Audio-visual Technology for Conversation Scene Analysis

Kazuhiro Otsuka and Shoko Araki


This article overviews recent research progress toward understanding human communication scenes with multimodal information including audio and video in the Media Processing Laboratory of NTT Communication Science Laboratories. First, it briefly introduces our motivation and goal and the background of the research field. Second, it describes the latest advances in audio technology including voice activity detection and in computer vision technology including visual head pose tracking. Third, it presents our realtime multimodal system for analyzing human conversation scenes that combines audio and vision technologies. Finally, it discusses future work and potential application areas.

NTT Communication Science Laboratories
Atsugi-shi, 243-0198 Japan

1. Introduction

Face-to-face conversation is one of the most basic forms of communication in daily life and group meetings are used for conveying/sharing information, understanding others’ intentions/emotions, and making decisions.
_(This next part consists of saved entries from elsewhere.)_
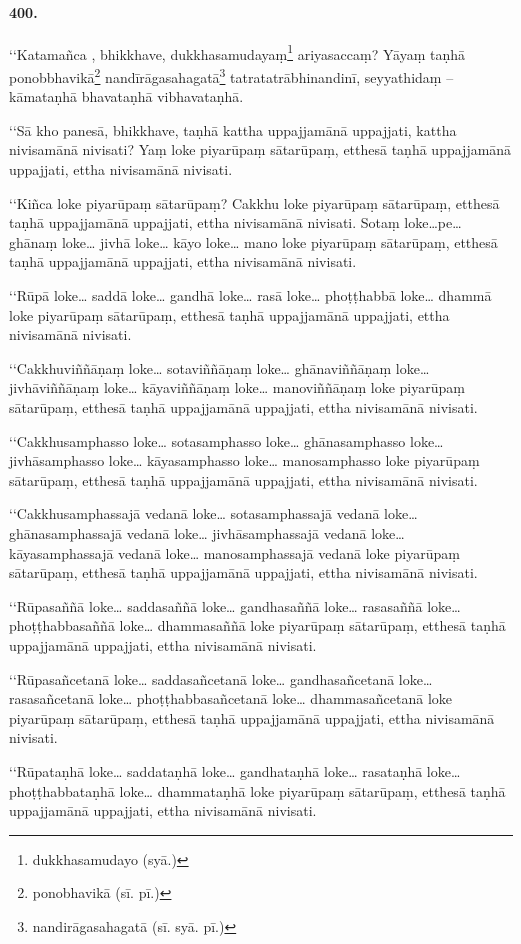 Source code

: \paragraph{400.} ‘‘Katamañca , bhikkhave, dukkhasamudayaṃ\footnote{dukkhasamudayo (syā.)} ariyasaccaṃ? Yāyaṃ taṇhā ponobbhavikā\footnote{ponobhavikā (sī. pī.)} nandīrāgasahagatā\footnote{nandirāgasahagatā (sī. syā. pī.)} tatratatrābhinandinī, seyyathidaṃ – kāmataṇhā bhavataṇhā vibhavataṇhā.

‘‘Sā kho panesā, bhikkhave, taṇhā kattha uppajjamānā uppajjati, kattha nivisamānā nivisati? Yaṃ loke piyarūpaṃ sātarūpaṃ, etthesā taṇhā uppajjamānā uppajjati, ettha nivisamānā nivisati.

‘‘Kiñca loke piyarūpaṃ sātarūpaṃ? Cakkhu loke piyarūpaṃ sātarūpaṃ, etthesā taṇhā uppajjamānā uppajjati, ettha nivisamānā nivisati. Sotaṃ loke…pe… ghānaṃ loke… jivhā loke… kāyo loke… mano loke piyarūpaṃ sātarūpaṃ, etthesā taṇhā uppajjamānā uppajjati, ettha nivisamānā nivisati.

‘‘Rūpā loke… saddā loke… gandhā loke… rasā loke… phoṭṭhabbā loke… dhammā loke piyarūpaṃ sātarūpaṃ, etthesā taṇhā uppajjamānā uppajjati, ettha nivisamānā nivisati.

‘‘Cakkhuviññāṇaṃ loke… sotaviññāṇaṃ loke… ghānaviññāṇaṃ loke… jivhāviññāṇaṃ loke… kāyaviññāṇaṃ loke… manoviññāṇaṃ loke piyarūpaṃ sātarūpaṃ, etthesā taṇhā uppajjamānā uppajjati, ettha nivisamānā nivisati.

‘‘Cakkhusamphasso loke… sotasamphasso loke… ghānasamphasso loke… jivhāsamphasso loke… kāyasamphasso loke… manosamphasso loke piyarūpaṃ sātarūpaṃ, etthesā taṇhā uppajjamānā uppajjati, ettha nivisamānā nivisati.

‘‘Cakkhusamphassajā vedanā loke… sotasamphassajā vedanā loke… ghānasamphassajā vedanā loke… jivhāsamphassajā vedanā loke… kāyasamphassajā vedanā loke… manosamphassajā vedanā loke piyarūpaṃ sātarūpaṃ, etthesā taṇhā uppajjamānā uppajjati, ettha nivisamānā nivisati.

‘‘Rūpasaññā loke… saddasaññā loke… gandhasaññā loke… rasasaññā loke… phoṭṭhabbasaññā loke… dhammasaññā loke piyarūpaṃ sātarūpaṃ, etthesā taṇhā uppajjamānā uppajjati, ettha nivisamānā nivisati.

‘‘Rūpasañcetanā loke… saddasañcetanā loke… gandhasañcetanā loke… rasasañcetanā loke… phoṭṭhabbasañcetanā loke… dhammasañcetanā loke piyarūpaṃ sātarūpaṃ, etthesā taṇhā uppajjamānā uppajjati, ettha nivisamānā nivisati.

‘‘Rūpataṇhā loke… saddataṇhā loke… gandhataṇhā loke… rasataṇhā loke… phoṭṭhabbataṇhā loke… dhammataṇhā loke piyarūpaṃ sātarūpaṃ, etthesā taṇhā uppajjamānā uppajjati, ettha nivisamānā nivisati.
To develop information and communications technology that can support our communication in a face-to-face setting and/or remote meetings, it is important to understand how we communicate with each other and what kinds of behavior must be conveyed in messages for communications to be successful. To answer these questions, we have focused on nonverbal messages/behaviors that appear in face-to-face conversations because psychologists have suggested that they play important roles in human communications [1]. Nonverbal messages are expressed by nonverbal behaviors in multimodal channels such as eye gaze, facial expressions, head motion, hand gestures, body posture, and prosody. Therefore, it is expected that conversation scenes can be largely understood by observing people’s nonverbal behaviors with sensing devices such as cameras and microphones.

From the abovementioned viewpoint, we have been working on audio and vision technologies and their integration in order to understand human-human conversation scenes. We call the task here conversation scene analysis; its goal is to provide automatic description of conversation scenes in terms of 6W1H, i.e., Who, When, Where, Whom, What, Why, and How. By combining some 6W1H questions, we can define a number of problems from low-level (close to physical behavior) to high-level (contextual and social level) ones. For example, who is speaking is the most essential question and is called the speaker detection problem. The combination of Who and When yields problems called speaker diarization, i.e., who is speaking when. So far, speaker diarization has been a central problem in the field of audio-based communication analysis. Furthermore, the question of who is talking to whom and when requires multimodal information because the direction of addressing cannot be detected from only the audio signal, but is indicated by visual behaviors such as gaze, face direction, and body pose. Moreover, What involves the content of the conversation, which is mainly carried by the verbal modality. How questions are related to the emotions and attitudes of people, and Why questions require total understanding of the context of the conversations.

As the initial step to conversation scene analysis, our research groups have focused on lower-level problems such as who is speaking when, who is talking to whom, and who responds to whom, when, and how. This article introduces some of our recent research progress. Section 2 overviews the component technologies of audio, visual, and multimodal processing. Section 3 describes a demonstration system of realtime conversation scene analysis based on multimodal integration. Section 4 discuss future works and conclude this article.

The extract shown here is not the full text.